While many analysts were skeptical about whether AIG would be able to sell ILFC at all, the insurance company actually negotiated quite a neat deal for AIG shareholders: As part of the purchase agreement, American International Group was getting paid $3 billion in cash and received about 97.6 million in newly issued AerCap shares, valued at approximately $2.5 billion dollars and gave American International Group an approximately 46% stake in AerCap.

Since AerCap's shares kept soaring after the deal, American International Group now sits on book value gains of around $2.3 billion, giving the insurance company more firepower to deploy capital for share repurchases.

The clearly positive, but unexpected, deal outcome now allows American International Group to materially upsize its existing share repurchase authorization and deliver value to shareholder via additional share repurchases.

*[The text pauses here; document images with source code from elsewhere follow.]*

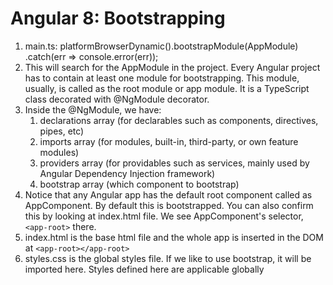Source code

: # Angular 8: Bootstrapping
1. main.ts:
	platformBrowserDynamic().bootstrapModule(AppModule)
	    		.catch(err  =>  console.error(err));
2.	This will search for the AppModule in the project. Every Angular project has to contain at least one module for bootstrapping. This module, usually, is called as the root module or app module. It is a TypeScript class decorated with @NgModule decorator.
3.	Inside the @NgModule, we have:
	1.	declarations array (for declarables such as components, directives, pipes, etc)
	2.	imports array (for modules, built-in, third-party, or own feature modules)
	3.	providers array (for providables such as services, mainly used by Angular Dependency Injection framework)
	4.	bootstrap array (which component to bootstrap)
4.	Notice that any Angular app has the default root component called as AppComponent. By default this is bootstrapped. You can also confirm this by looking at index.html file. We see AppComponent's selector, `<app-root>` there.
5.	index.html is the base html file and the whole app is inserted in the DOM at `<app-root></app-root>`
6.	styles.css is the global styles file. If we like to use bootstrap, it will be imported here. Styles defined here are applicable globally
    
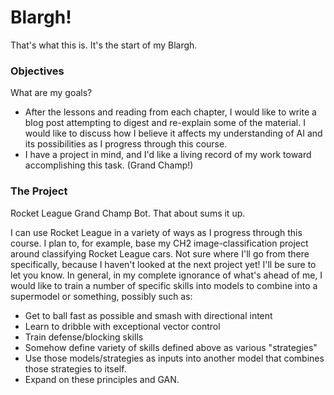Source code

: # Blargh!
That's what this is. It's the start of my Blargh.

### Objectives
What are my goals?
- After the lessons and reading from each chapter, I would like to write a blog post attempting to digest and re-explain some of the material. I would like to discuss how I believe it affects my understanding of AI and its possibilities as I progress through this course.
- I have a project in mind, and I'd like a living record of my work toward accomplishing this task. (Grand Champ!)

### The Project
Rocket League Grand Champ Bot. That about sums it up. 

I can use Rocket League in a variety of ways as I progress through this course. I plan to, for example, base my CH2 image-classification project around classifying Rocket League cars. Not sure where I'll go from there specifically, because I haven't looked at the next project yet! I'll be sure to let you know. In general, in my complete ignorance of what's ahead of me, I would like to train a number of specific skills into models to combine into a supermodel or something, possibly such as: 
- Get to ball fast as possible and smash with directional intent
- Learn to dribble with exceptional vector control
- Train defense/blocking skills
- Somehow define variety of skills defined above as various "strategies"
- Use those models/strategies as inputs into another model that combines those strategies to itself.
- Expand on these principles and GAN.

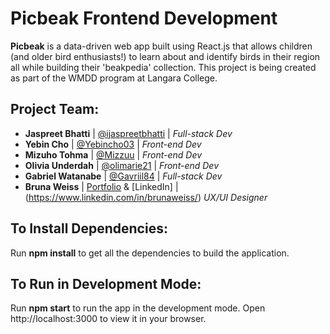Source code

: # Picbeak Frontend Development

**Picbeak** is a data-driven web app built using React.js that allows children (and older
bird enthusiasts!) to learn about and identify birds in their region all while building their
'beakpedia' collection. This project is being created as part of the WMDD program at Langara College.

## Project Team:

- **Jaspreet Bhatti** | [@ijaspreetbhatti](https://github.com/ijaspreetbhatti) | *Full-stack Dev*
- **Yebin Cho** | [@Yebincho03](https://github.com/Yebincho03) | *Front-end Dev*
- **Mizuho Tohma** | [@Mizzuu](https://github.com/Mizzuu) | *Front-end Dev*
- **Olivia Underdah** | [@olimarie21](https://github.com/olimarie21) | *Front-end Dev*
- **Gabriel Watanabe** | [@Gavriil84](https://github.com/Gavriil84) | *Full-stack Dev*
- **Bruna Weiss** | [Portfolio](https://www.brunaweiss.com/) & [LinkedIn] | (https://www.linkedin.com/in/brunaweiss/) *UX/UI Designer*

## To Install Dependencies:

Run **npm install** to get all the dependencies to build the application.

## To Run in Development Mode:

Run **npm start** to run the app in the development mode.
Open http://localhost:3000 to view it in your browser.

Fueling growth with buybacks
Last week, American International Group announced that its board of directors had authorized additional share repurchases in the amount of $2.0 billion. This comes after the insurance company heavily repurchased its own shares in the first five month of 2014. In the first quarter of 2014 alone, American International Group spent approximately $867 million on share buybacks and another $418 million since the end of the first quarter.

Share buybacks are an essential part of American International Group's capital management strategy, and share repurchases at market prices below book value are accretive and actually spur book value growth.

Since American International Group still trades at a 25% discount to book value five years after the financial crisis, accretive share repurchases are clearly the right strategy to create value for shareholders.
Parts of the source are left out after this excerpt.